En décembre, un décret-loi instaurait « l’aguinaldo » (le treizième mois) avec effet immédiat à fin 1945, le salaire minimum et les congés payés, qui constituaient manifestement pour Peron, qui avait posé sa candidature à la présidence de la République, la meilleure ouverture possible de sa campagne électorale. Le patronat protesta, mais une vague de grèves, à la mi-janvier, l’obligea à verser « l’aguinaldo ».

Dans cette campagne électorale, le péronisme affrontait une coalition hétéroclite, « l’Union Démocratique », qui regroupait un large éventail allant des conservateurs classiques au Parti Communiste en passant par les radicaux. L’ambassade américaine apportait un soutien ouvert à « l’Union Démocratique » en attaquant Peron au nom de la lutte contre le « nazi-fascisme ». La revue Life donnait un bon exemple de l’argumentation des représentants des États-Unis en écrivant dans son numéro du 25 février 1946 : « Les fanatiques péronistes dénigrent démocratie et capitalisme en des termes qui proviennent directement des discours de Goebbels à Nuremberg. Comme les nazis, les péronistes inculquent aux ouvriers des slogans anticapitalistes, en même temps qu’ils dépendent de l’appui financier des grands groupes allemands et d’une partie des entreprises argentines ».
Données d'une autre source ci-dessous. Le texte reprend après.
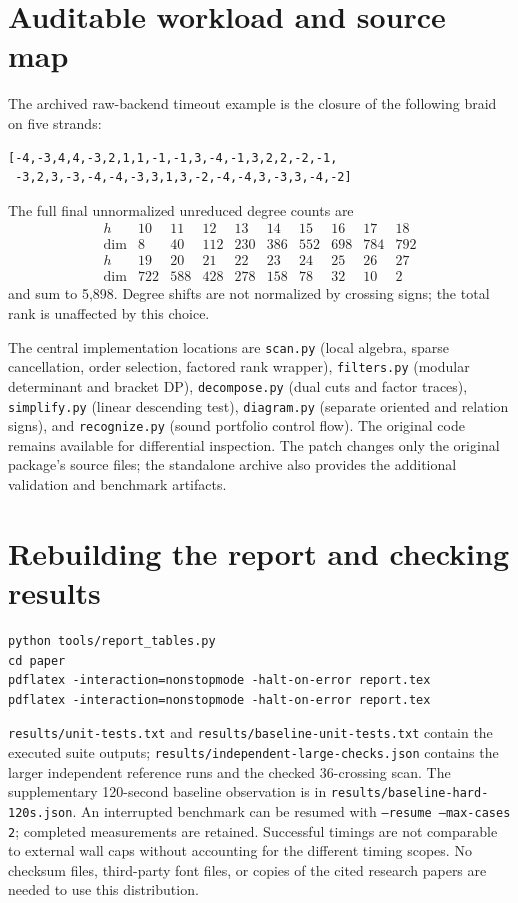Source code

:\documentclass[11pt]{article}
\theoremstyle{definition}\newtheorem{definition}[theorem]{Definition}
\theoremstyle{remark}\newtheorem{remark}[theorem]{Remark}
\begin{document}
\appendix
\section{Auditable workload and source map}
The archived raw-backend timeout example is the closure of the following braid
on five strands:
\begin{lstlisting}
[-4,-3,4,4,-3,2,1,1,-1,-1,3,-4,-1,3,2,2,-2,-1,
 -3,2,3,-3,-4,-4,-3,3,1,3,-2,-4,-4,3,-3,3,-4,-2]
\end{lstlisting}
The full final unnormalized unreduced degree counts are
\[
\begin{array}{c|rrrrrrrrr}
h&10&11&12&13&14&15&16&17&18\\\hline
\dim&8&40&112&230&386&552&698&784&792\\[2pt]
h&19&20&21&22&23&24&25&26&27\\\hline
\dim&722&588&428&278&158&78&32&10&2
\end{array}
\]
and sum to 5,898. Degree shifts are not normalized by crossing signs; the total
rank is unaffected by this choice.

The central implementation locations are
\texttt{scan.py} (local algebra, sparse cancellation, order selection, factored
rank wrapper), \texttt{filters.py} (modular determinant and bracket DP),
\texttt{decompose.py} (dual cuts and factor traces), \texttt{simplify.py}
(linear descending test), \texttt{diagram.py} (separate oriented and relation
signs), and \texttt{recognize.py} (sound portfolio control flow).
The original code remains available for differential inspection. The patch
changes only the original package's source files; the standalone archive also
provides the additional validation and benchmark artifacts.

\section{Rebuilding the report and checking results}
\begin{lstlisting}
python tools/report_tables.py
cd paper
pdflatex -interaction=nonstopmode -halt-on-error report.tex
pdflatex -interaction=nonstopmode -halt-on-error report.tex
\end{lstlisting}
\texttt{results/unit-tests.txt} and
\texttt{results/baseline-unit-tests.txt} contain the executed suite outputs;
\texttt{results/independent-large-checks.json} contains the larger independent
reference runs and the checked 36-crossing scan. The supplementary 120-second
baseline observation is in \texttt{results/baseline-hard-120s.json}.
An interrupted benchmark can be resumed with
\texttt{--resume --max-cases 2}; completed measurements are retained.
Successful timings are not comparable to external wall caps without accounting
for the different timing scopes. No checksum files, third-party font files,
or copies of the cited research papers are needed to use this distribution.
\end{document}
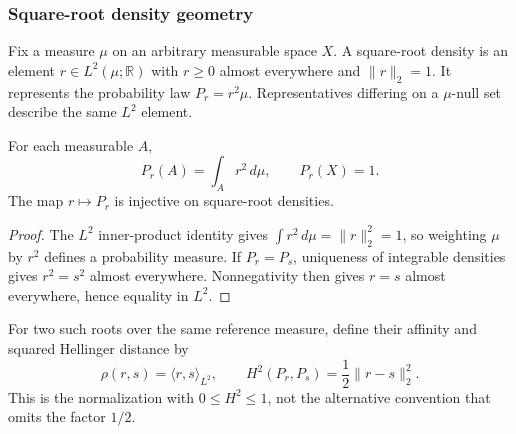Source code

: \subsubsection{Square-root density geometry}
\label{sec:hellinger-geometry}

Fix a measure $\mu$ on an arbitrary measurable space $X$.
A square-root density is an element $r\in L^2(\mu;\mathbb R)$ with
$r\ge0$ almost everywhere and $\|r\|_2=1$. It represents the
probability law $P_r=r^2\mu$. Representatives differing on a
$\mu$-null set describe the same $L^2$ element.

\begin{lemma}
\label{lem:root-law}
For each measurable $A$,
\[
 P_r(A)=\int_A r^2\,d\mu,\qquad P_r(X)=1.
\]
The map $r\mapsto P_r$ is injective on square-root densities.
\end{lemma}
\begin{proof}
The $L^2$ inner-product identity gives $\int r^2\,d\mu=\|r\|_2^2=1$,
so weighting $\mu$ by $r^2$ defines a probability measure.
If $P_r=P_s$, uniqueness of integrable densities gives $r^2=s^2$
almost everywhere. Nonnegativity then gives $r=s$ almost everywhere,
hence equality in $L^2$.
\end{proof}

For two such roots over the same reference measure, define their
affinity and squared Hellinger distance by
\[
 \rho(r,s)=\langle r,s\rangle_{L^2},\qquad
 H^2(P_r,P_s)=\frac12\|r-s\|_2^2.
\]
This is the normalization with $0\le H^2\le1$, not the alternative
convention that omits the factor $1/2$.

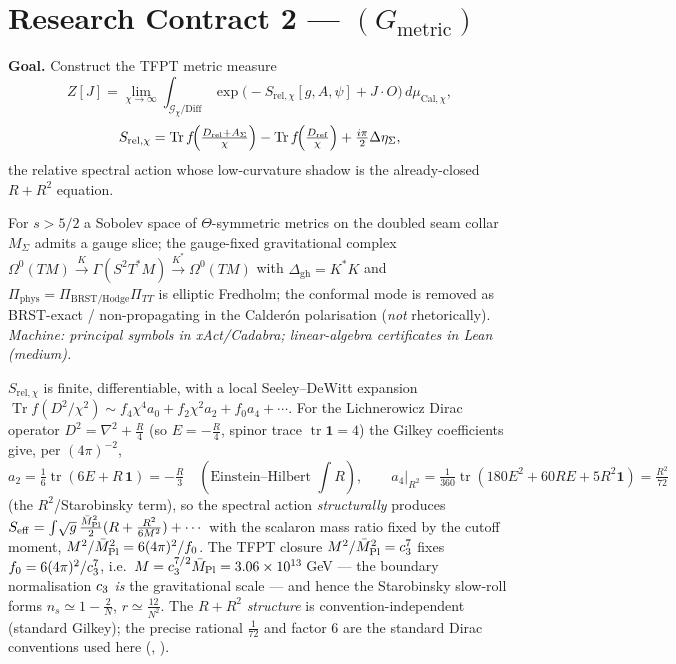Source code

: \section*{Research Contract 2 --- $(G_{\mathrm{metric}})$}
\noindent\textbf{Goal.} Construct the TFPT metric measure
\[
  Z[J]=\lim_{\chi\to\infty}\int_{\mathcal G_\chi/\mathrm{Diff}}
  \exp\!\bigl(-S_{\mathrm{rel},\chi}[g,A,\psi]+J\!\cdot\!O\bigr)\,d\mu_{\mathrm{Cal},\chi},
\]
\[
  S_{\mathrm{rel},\chi}=\operatorname{Tr}f\!\Bigl(\tfrac{D_{\mathrm{rel}}+A_\Sigma}{\chi}\Bigr)
  -\operatorname{Tr}f\!\Bigl(\tfrac{D_{\mathrm{ref}}}{\chi}\Bigr)+\tfrac{i\pi}{2}\Delta\eta_\Sigma,
\]
the relative spectral action whose low-curvature shadow is the already-closed $R+R^2$ equation.

\begin{lemma}
For $s>5/2$ a Sobolev space of $\Theta$-symmetric metrics on the doubled seam collar $M_\Sigma$ admits a
gauge slice; the gauge-fixed gravitational complex
$\Omega^0(TM)\xrightarrow{K}\Gamma(S^2T^*M)\xrightarrow{K^*}\Omega^0(TM)$ with
$\Delta_{\mathrm{gh}}=K^*K$ and $\Pi_{\mathrm{phys}}=\Pi_{\mathrm{BRST/Hodge}}\Pi_{TT}$ is elliptic
Fredholm; the conformal mode is removed as BRST-exact / non-propagating in the Calderón polarisation
(\emph{not} rhetorically). \emph{Machine: principal symbols in xAct/Cadabra; linear-algebra certificates
in Lean (medium).}
\end{lemma}

\begin{lemma}
$S_{\mathrm{rel},\chi}$ is finite, differentiable, with a local Seeley--DeWitt expansion
$\operatorname{Tr}f(D^2/\chi^2)\sim f_4\chi^4 a_0+f_2\chi^2 a_2+f_0 a_4+\cdots$. For the Lichnerowicz
Dirac operator $D^2=\nabla^2+\tfrac R4$ (so $E=-\tfrac R4$, spinor trace $\operatorname{tr}\mathbf1=4$) the
Gilkey coefficients give, per $(4\pi)^{-2}$,
\[
  a_2=\tfrac16\operatorname{tr}(6E+R\,\mathbf1)=-\tfrac R3
  \quad(\text{Einstein--Hilbert }\textstyle\int\!R),\qquad
  a_4\big|_{R^2}=\tfrac1{360}\operatorname{tr}(180E^2{+}60RE{+}5R^2\mathbf1)=\tfrac{R^2}{72}
\]
(the $R^2$/Starobinsky term), so the spectral action \emph{structurally} produces
$S_{\mathrm{eff}}=\int\!\sqrt g\,\tfrac{\Mpl^2}{2}(R+\tfrac{R^2}{6M^2})+\cdots$ with the scalaron mass ratio
fixed by the cutoff moment, $M^2/\Mpl^2=6(4\pi)^2/f_0$. The TFPT closure $M^2/\Mpl^2=\cthree^7$ fixes
$f_0=6(4\pi)^2/\cthree^7$, i.e.\ $M=\cthree^{7/2}\Mpl=3.06\times10^{13}\,$GeV --- the boundary normalisation
$\cthree$ \emph{is} the gravitational scale --- and hence the Starobinsky slow-roll forms
$n_s\simeq1-\tfrac2N$, $r\simeq\tfrac{12}{N^2}$. The $R+R^2$ \emph{structure} is convention-independent
(standard Gilkey); the precise rational $\tfrac1{72}$ and factor $6$ are the standard Dirac conventions used
here (, ).
\end{lemma}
Spruille Braden, ancien ambassadeur des USA à Buenos-Aires, était l’un des principaux responsables de ce choix politique. Mais en fait, en prenant ouvertement parti contre Peron, en s’immiscant dans la campagne électorale argentine, les autorités américaines lui rendaient sans doute, et sans le vouloir, un signalé service, car elles lui décernaient du même coup un brevet d’anti-impérialisme, au point que le colonel candidat pouvait faire mine d’ignorer totalement son concurrent radical, et déclarer : « Si par un choix fatal du destin les forces régressives de l’opposition, organisées, encouragées et dirigées par Spruille Braden devaient triompher, la situation d’angoisse de misère et d’opprobe que (...) l’ex-ambassadeur a prétendu imposer sans succès au peuple cubain serait une réalité terrible pour les travailleurs argentins... L’alternative en cette heure suprême est celle-ci : ou Braden ou Peron ».
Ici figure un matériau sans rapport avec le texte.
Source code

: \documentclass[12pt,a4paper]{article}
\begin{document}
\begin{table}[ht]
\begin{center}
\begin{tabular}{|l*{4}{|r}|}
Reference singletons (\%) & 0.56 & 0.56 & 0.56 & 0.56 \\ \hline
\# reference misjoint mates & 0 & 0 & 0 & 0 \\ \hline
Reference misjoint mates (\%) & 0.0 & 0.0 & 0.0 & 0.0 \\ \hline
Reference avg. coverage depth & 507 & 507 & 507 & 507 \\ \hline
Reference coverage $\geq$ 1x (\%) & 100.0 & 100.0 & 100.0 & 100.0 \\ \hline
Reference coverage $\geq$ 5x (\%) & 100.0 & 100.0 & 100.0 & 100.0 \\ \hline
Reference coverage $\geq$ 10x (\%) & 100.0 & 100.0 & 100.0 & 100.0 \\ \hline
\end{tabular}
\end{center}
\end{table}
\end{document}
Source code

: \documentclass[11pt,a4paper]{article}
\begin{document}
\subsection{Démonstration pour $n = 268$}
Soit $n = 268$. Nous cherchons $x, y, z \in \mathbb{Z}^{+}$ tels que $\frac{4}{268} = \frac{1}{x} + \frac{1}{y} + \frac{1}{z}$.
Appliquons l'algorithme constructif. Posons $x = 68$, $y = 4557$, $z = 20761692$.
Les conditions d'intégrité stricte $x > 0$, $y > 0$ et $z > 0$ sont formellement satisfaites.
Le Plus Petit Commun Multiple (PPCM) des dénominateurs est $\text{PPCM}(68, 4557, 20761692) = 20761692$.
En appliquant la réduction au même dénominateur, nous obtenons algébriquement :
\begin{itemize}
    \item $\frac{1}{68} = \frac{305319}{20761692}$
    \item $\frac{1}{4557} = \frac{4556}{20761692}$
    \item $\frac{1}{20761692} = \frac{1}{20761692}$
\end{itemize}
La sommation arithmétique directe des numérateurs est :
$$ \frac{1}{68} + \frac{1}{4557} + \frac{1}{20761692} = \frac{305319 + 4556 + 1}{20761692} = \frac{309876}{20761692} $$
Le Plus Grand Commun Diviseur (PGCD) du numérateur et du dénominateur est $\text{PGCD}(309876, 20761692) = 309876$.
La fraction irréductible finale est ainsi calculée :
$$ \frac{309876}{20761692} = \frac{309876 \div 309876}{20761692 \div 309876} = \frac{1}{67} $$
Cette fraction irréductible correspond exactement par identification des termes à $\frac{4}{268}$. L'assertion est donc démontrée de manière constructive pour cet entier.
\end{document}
Soit dit en passant, le Parti Communiste argentin, pour qui en cette année 1946 les États-Unis étaient toujours le grand allié « démocrate » de l’URSS, enfourcha le même cheval de bataille que Braden, ce qui n’est sans doute pas étranger à la faible audience qui est aujourd’hui encore la sienne parmi les travailleurs argentins.
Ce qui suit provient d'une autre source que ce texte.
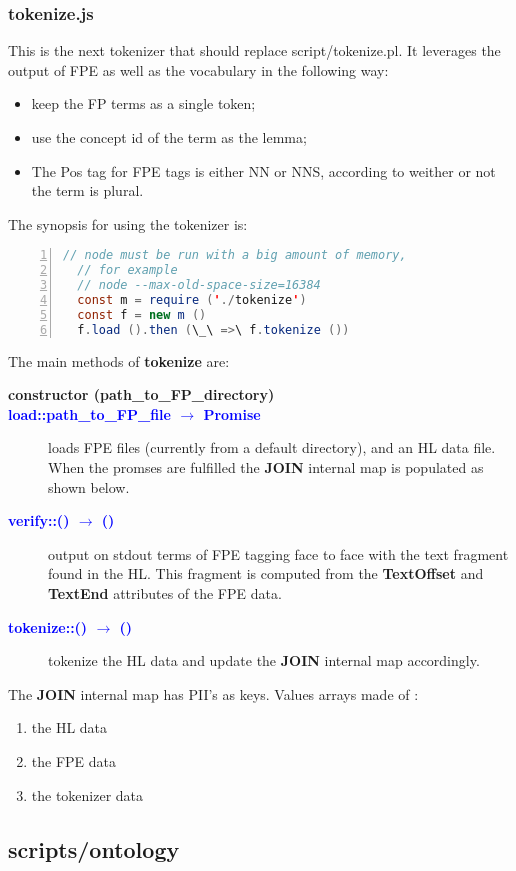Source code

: \documentclass[a4paper,11pt]{report}
\newcommand{\cs}[1]{{\bfseries \ttfamily #1}}
\newcommand{\arrow}[2]{#1 $\rightarrow$ #2}
\newcommand{\fsig}[3]{\textcolor{blue}{\cs{#1::\arrow{#2}{#3}}}}
\newcommand{\sigit}[3]{\item[\fsig{#1}{#2}{#3}]}
\begin{document}
\subsubsection{tokenize.js}
This is the next tokenizer that should replace script/tokenize.pl. It leverages the output of FPE as well as the vocabulary in the following way:
\begin{itemize}
\item keep the FP terms as a single token;
\item use the concept id of the term as the lemma;
\item The Pos tag for FPE tags is either NN or NNS, according to weither or not the term is plural.
\end{itemize}
The synopsis for using the tokenizer is:
\begin{lstlisting}[numbers=left, language=java]
  // node must be run with a big amount of memory,
  // for example
  // node --max-old-space-size=16384
  const m = require ('./tokenize')
  const f = new m ()
  f.load ().then (\_\ =>\ f.tokenize ()) 
\end{lstlisting}
The main methods of \cs{tokenize} are:
%
\begin{description}
  \item[\cs{constructor (path\_to\_FP\_directory)}]
  \sigit{load}{path\_to\_FP\_file}{Promise} loads FPE files (currently from a default directory), and an HL data file. When the promses are fulfilled the \cs{JOIN} internal map is populated as shown below.
  \sigit{verify}{()}{()} output on stdout terms of FPE tagging face to face with the text fragment found in the HL. This fragment is computed from the \cs{TextOffset} and \cs{TextEnd} attributes of the FPE data.
  \sigit{tokenize}{()}{()} tokenize the HL data and update the \cs{JOIN} internal map accordingly.
\end{description}
%
The \cs{JOIN} internal map has PII's as keys. Values arrays made of :
\begin{enumerate}
\item the HL data
\item the FPE data
\item the tokenizer data
\end{enumerate}
%
\subsection{scripts/ontology}
\end{document}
Car auprès de la grande majorité des travailleurs Peron jouissait d’un prestige dû à la fois aux avantages que son gouvernement leur avait accordés et à la manière dont il flattait par son opposition aux volontés des États-Unis les sentiments d’une population qui pour être constituée pour l’essentiel de fils d’immigrés récents n’en était pas moins sensible, au contraire, au nationalisme.

Les élections, peut-être les plus régulières que l’Argentine ait connues depuis quinze ans, donnèrent d’ailleurs 55% des voix à Peron. Grâce au mode de scrutin, les candidats qui se réclamaient de lui enlevèrent en outre treize postes de gouverneurs de province sur quatorze, tous les postes de sénateurs sauf deux, et les deux tiers des sièges à la chambre des députés.

Le « justicialisme » contre la lutte des classes

Le nouveau président fit du 17 octobre la date symbole du nouveau régime. Il aimait se poser en représentant des travailleurs, rappeler que c’est grâce à eux qu’il était resté au pouvoir : « Il ne faut pas oublier, garçons, que la jeunesse fit le 17 octobre, mais que ce fut la jeunesse des syndicats, parce que l’autre jeunesse était contre nous : elle sortait tous les jours jeter des pierres contre nous. J’ai esquivé plus de pierres alors qu’en toute ma vie ».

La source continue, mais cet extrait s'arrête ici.